Providing generic information as to the availability and types of investment products should be excluded from the definition of fiduciary, according to Edmund Murphy, president of Empower Retirement.
Murphy was one of many to voice concerns over the education carve out to the Department of Labor at this week’s open public meeting over its proposed fiduciary rule.
But his role, and Empower’s in the workplace retirement plan market are unique in estimating how the DOL’s education carve out and other provisions might affect participant access to savings plans.
Thousands of investment options are available from Empower’s platform. Of the $450 billion in assets the company manages, only 10 percent come from proprietary funds, explained Murphy.
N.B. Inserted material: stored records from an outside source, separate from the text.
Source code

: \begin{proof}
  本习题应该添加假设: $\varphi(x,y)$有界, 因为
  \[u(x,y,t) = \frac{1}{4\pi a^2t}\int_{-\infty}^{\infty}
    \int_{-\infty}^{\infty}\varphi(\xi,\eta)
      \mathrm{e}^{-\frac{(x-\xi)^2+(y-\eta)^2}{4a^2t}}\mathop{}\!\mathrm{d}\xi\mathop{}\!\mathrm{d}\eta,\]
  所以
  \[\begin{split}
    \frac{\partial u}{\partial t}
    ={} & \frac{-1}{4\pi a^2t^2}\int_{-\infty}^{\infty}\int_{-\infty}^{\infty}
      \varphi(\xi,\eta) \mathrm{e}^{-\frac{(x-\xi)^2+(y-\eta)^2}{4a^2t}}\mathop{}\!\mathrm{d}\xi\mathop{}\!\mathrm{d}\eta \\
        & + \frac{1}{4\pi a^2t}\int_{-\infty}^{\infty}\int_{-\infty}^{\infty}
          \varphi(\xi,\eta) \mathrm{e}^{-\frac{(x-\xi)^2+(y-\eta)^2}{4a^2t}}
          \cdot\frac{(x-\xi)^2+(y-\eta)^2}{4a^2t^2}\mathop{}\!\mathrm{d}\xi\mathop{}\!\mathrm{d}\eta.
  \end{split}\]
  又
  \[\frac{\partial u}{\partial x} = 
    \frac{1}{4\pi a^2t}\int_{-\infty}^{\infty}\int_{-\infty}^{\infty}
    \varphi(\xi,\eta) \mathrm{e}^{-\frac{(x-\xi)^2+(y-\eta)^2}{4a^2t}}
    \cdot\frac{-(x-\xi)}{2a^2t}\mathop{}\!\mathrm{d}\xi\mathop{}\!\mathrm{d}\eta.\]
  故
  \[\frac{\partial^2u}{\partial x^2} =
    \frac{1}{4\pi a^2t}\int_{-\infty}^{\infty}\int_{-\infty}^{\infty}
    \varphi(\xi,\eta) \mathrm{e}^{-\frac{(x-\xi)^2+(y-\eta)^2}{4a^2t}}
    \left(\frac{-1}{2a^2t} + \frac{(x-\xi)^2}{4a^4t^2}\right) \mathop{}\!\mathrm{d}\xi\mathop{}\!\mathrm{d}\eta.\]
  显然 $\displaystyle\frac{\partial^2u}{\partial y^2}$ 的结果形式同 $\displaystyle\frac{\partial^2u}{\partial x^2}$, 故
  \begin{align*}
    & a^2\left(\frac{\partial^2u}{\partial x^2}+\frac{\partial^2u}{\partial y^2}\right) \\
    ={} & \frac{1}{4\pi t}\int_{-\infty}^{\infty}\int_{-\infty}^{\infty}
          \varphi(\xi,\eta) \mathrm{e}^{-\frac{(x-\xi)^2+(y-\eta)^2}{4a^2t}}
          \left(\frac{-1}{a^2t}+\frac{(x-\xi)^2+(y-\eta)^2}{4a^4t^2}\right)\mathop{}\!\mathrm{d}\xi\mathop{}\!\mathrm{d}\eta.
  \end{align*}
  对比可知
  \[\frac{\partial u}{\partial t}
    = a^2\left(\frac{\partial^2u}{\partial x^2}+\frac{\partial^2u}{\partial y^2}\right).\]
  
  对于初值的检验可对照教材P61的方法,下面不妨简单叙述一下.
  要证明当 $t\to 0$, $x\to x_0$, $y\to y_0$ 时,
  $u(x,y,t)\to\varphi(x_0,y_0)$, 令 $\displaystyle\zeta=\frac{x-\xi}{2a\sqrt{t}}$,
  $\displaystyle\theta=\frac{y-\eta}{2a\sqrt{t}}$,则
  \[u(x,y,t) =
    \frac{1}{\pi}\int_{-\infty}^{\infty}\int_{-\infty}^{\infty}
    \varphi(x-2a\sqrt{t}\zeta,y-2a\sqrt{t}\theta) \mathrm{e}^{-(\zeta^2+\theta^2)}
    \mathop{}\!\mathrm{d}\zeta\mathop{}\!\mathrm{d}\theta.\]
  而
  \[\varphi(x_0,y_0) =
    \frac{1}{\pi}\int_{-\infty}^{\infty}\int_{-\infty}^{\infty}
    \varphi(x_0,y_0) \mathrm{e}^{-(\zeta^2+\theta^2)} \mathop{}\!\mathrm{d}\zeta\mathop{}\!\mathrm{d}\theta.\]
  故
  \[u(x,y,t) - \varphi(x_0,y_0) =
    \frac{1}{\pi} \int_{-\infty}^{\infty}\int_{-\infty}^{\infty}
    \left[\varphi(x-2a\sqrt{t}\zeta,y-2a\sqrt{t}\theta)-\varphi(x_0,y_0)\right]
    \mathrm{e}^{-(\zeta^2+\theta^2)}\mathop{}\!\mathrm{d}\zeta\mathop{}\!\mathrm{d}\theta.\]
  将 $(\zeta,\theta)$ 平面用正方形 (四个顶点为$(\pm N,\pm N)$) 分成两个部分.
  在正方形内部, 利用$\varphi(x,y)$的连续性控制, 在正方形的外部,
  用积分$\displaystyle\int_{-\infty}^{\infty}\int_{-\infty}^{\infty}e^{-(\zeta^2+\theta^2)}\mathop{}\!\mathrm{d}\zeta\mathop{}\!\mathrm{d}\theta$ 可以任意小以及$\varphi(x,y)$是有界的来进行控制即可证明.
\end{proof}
“We take four million phone calls a year and give information specifically directed to the person on the phone,” said Murphy.
And participants may also get targeted information if assets are over concentrated, or a participant’s savings rate is lower than par.
It’s that specific type of information the DOL needs to address as it refines the rule, said Murphy.
“We all want to end up in the same place,” said Murphy. How we get there matters.”
But Timothy Hauser, deputy assistant for program operations at DOL and head of the regulators’ panel this week, wondered if in all of those phone calls there was not some occasion for Empower’s representatives to cross the line from giving support to clients to advising them on how to invest their assets.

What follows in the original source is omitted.